Required work: Repeat exactly, please, the opening lines of the data below, through and including the line where "3. Schedule deployment to staging environment" sits.

Supplied records:
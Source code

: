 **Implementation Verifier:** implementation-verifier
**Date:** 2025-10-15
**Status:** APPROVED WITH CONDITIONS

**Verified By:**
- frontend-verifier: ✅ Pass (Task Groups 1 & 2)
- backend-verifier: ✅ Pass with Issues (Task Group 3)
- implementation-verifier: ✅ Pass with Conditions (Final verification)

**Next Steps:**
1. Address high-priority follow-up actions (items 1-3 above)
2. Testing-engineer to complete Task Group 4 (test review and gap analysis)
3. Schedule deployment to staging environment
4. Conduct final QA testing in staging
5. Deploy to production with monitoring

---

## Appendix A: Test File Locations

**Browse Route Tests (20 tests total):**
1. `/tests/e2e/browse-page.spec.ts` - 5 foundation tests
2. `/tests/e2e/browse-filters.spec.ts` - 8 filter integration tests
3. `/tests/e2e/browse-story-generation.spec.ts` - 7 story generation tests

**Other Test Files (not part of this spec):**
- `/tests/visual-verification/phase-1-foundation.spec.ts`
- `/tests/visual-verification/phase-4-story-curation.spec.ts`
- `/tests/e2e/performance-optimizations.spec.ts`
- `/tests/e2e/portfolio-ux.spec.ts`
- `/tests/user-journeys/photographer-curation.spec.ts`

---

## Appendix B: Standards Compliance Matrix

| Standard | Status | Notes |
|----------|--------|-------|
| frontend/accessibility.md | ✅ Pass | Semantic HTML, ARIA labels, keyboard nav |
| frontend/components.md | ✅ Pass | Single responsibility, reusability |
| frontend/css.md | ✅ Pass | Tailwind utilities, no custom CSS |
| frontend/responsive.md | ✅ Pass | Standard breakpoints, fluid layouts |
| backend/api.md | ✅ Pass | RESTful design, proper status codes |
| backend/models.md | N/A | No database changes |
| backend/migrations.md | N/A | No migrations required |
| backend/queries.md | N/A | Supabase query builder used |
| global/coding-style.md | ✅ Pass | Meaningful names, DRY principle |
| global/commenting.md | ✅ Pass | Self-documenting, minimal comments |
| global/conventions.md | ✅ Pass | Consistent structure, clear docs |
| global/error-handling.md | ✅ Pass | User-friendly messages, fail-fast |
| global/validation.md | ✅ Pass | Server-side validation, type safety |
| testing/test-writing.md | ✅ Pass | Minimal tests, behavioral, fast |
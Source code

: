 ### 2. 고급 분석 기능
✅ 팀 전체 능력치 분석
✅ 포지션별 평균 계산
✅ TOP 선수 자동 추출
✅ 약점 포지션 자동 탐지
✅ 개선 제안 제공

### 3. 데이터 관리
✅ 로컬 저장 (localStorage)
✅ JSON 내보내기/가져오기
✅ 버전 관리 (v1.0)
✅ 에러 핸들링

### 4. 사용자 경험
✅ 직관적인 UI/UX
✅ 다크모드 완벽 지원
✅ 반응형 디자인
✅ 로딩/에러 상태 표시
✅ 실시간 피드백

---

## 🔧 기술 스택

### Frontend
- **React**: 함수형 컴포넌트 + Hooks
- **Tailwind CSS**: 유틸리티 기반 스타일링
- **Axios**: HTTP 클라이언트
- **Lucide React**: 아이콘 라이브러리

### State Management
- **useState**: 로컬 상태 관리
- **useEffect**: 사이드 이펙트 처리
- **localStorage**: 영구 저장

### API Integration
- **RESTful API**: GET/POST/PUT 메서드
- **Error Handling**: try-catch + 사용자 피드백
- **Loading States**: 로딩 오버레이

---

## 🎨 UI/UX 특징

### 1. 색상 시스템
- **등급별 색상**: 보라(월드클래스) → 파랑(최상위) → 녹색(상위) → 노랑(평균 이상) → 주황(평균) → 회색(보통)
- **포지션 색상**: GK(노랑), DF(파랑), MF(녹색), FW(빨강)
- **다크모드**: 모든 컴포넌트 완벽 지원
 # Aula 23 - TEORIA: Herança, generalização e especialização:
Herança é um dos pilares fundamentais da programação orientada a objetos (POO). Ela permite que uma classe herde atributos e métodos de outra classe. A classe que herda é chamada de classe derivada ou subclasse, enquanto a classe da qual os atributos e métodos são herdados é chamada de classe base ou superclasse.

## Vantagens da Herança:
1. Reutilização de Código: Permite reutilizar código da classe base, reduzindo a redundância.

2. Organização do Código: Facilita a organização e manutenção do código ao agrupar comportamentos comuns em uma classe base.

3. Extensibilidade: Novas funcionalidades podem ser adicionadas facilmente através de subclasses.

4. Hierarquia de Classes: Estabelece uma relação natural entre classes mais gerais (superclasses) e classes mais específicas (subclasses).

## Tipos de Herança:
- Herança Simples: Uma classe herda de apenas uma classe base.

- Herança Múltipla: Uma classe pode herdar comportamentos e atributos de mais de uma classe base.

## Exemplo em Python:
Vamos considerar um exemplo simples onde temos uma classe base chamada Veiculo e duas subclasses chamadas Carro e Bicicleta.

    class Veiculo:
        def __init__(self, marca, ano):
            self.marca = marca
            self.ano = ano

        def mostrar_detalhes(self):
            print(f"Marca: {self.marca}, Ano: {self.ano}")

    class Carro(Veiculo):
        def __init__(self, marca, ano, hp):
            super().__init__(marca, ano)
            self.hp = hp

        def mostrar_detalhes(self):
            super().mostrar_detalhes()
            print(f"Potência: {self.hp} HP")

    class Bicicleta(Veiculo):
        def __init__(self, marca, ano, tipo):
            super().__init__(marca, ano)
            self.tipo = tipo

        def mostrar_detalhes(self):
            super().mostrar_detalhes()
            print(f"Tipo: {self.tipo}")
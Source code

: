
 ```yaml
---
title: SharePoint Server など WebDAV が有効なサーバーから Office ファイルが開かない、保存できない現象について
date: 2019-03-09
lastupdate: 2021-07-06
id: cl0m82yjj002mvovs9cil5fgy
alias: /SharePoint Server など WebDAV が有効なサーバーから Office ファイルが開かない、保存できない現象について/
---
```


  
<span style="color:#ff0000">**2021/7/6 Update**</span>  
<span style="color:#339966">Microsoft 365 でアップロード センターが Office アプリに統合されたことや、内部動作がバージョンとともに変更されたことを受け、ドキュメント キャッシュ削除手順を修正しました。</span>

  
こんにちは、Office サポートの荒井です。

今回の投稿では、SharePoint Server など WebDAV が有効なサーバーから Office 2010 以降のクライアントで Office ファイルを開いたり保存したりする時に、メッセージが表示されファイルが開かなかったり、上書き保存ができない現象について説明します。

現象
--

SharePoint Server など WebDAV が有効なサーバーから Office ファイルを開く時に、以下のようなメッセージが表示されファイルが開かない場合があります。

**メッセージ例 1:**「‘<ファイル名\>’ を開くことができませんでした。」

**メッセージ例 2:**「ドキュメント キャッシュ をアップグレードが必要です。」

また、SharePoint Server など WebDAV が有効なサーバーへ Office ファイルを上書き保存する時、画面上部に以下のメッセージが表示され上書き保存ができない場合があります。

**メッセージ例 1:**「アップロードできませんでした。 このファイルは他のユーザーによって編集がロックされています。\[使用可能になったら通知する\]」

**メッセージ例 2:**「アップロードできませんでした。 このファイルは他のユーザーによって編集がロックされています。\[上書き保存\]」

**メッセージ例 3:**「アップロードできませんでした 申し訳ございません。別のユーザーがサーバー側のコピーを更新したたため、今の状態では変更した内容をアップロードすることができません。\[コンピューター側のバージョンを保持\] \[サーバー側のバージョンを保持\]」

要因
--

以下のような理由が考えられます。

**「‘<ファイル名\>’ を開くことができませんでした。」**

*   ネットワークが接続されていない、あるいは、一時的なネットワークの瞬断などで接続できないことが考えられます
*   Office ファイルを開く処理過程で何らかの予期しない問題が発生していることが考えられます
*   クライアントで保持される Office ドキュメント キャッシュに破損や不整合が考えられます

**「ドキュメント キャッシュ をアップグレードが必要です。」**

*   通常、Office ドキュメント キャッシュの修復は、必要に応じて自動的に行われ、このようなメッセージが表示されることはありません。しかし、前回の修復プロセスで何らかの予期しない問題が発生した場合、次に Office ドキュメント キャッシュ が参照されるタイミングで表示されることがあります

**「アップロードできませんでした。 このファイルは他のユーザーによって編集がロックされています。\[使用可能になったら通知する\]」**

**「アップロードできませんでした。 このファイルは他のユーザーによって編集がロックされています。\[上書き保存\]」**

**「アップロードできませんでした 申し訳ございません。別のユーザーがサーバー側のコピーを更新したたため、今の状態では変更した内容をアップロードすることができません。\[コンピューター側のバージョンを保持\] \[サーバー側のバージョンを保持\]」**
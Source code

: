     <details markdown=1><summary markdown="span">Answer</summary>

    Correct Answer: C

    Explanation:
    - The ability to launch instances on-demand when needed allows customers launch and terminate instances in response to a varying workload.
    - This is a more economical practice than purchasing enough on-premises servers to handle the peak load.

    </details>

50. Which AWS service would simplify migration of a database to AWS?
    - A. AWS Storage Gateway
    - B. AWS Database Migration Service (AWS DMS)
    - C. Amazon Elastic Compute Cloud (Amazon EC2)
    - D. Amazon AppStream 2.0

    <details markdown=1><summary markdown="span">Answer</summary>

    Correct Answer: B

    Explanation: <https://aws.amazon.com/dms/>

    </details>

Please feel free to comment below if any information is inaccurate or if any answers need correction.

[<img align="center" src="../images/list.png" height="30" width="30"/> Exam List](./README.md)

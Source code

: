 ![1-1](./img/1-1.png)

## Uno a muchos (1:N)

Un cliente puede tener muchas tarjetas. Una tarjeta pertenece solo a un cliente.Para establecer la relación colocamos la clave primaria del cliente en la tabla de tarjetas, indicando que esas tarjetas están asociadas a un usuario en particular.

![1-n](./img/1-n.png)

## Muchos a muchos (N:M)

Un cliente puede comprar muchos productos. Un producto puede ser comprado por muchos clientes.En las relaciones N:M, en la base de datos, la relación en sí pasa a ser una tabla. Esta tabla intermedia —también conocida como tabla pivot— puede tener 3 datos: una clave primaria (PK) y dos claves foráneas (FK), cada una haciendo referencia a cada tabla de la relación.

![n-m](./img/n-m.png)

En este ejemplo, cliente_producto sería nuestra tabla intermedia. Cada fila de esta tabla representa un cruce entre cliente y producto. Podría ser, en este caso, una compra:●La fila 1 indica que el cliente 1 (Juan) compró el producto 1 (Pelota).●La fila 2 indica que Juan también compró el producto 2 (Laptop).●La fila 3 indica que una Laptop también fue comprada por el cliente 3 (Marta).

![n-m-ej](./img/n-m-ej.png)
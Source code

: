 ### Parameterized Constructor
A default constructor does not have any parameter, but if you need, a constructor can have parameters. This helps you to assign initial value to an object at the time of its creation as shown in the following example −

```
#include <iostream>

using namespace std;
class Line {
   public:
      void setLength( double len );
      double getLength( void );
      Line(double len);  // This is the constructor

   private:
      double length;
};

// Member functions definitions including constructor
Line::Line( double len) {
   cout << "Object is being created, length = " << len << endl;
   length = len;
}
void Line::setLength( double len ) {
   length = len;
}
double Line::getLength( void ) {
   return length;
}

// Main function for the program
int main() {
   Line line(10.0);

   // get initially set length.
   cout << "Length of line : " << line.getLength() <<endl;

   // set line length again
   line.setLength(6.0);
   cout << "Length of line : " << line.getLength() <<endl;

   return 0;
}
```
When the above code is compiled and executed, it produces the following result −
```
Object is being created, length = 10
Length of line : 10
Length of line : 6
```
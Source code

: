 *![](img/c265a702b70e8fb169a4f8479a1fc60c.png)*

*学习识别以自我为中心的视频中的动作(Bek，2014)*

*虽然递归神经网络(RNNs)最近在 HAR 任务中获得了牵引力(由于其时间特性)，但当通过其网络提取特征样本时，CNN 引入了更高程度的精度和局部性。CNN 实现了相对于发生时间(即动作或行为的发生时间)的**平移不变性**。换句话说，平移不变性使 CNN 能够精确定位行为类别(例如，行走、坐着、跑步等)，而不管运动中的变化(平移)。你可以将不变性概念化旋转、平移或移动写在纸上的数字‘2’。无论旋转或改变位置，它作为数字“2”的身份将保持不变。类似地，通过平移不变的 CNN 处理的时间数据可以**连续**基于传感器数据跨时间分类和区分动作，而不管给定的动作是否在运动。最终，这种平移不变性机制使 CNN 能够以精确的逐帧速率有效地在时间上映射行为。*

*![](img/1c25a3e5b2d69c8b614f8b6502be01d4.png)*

Written response:
Source code

: **Implementation Verifier:** implementation-verifier
**Date:** 2025-10-15
**Status:** APPROVED WITH CONDITIONS

**Verified By:**
- frontend-verifier: ✅ Pass (Task Groups 1 & 2)
- backend-verifier: ✅ Pass with Issues (Task Group 3)
- implementation-verifier: ✅ Pass with Conditions (Final verification)

**Next Steps:**
1. Address high-priority follow-up actions (items 1-3 above)
2. Testing-engineer to complete Task Group 4 (test review and gap analysis)
3. Schedule deployment to staging environment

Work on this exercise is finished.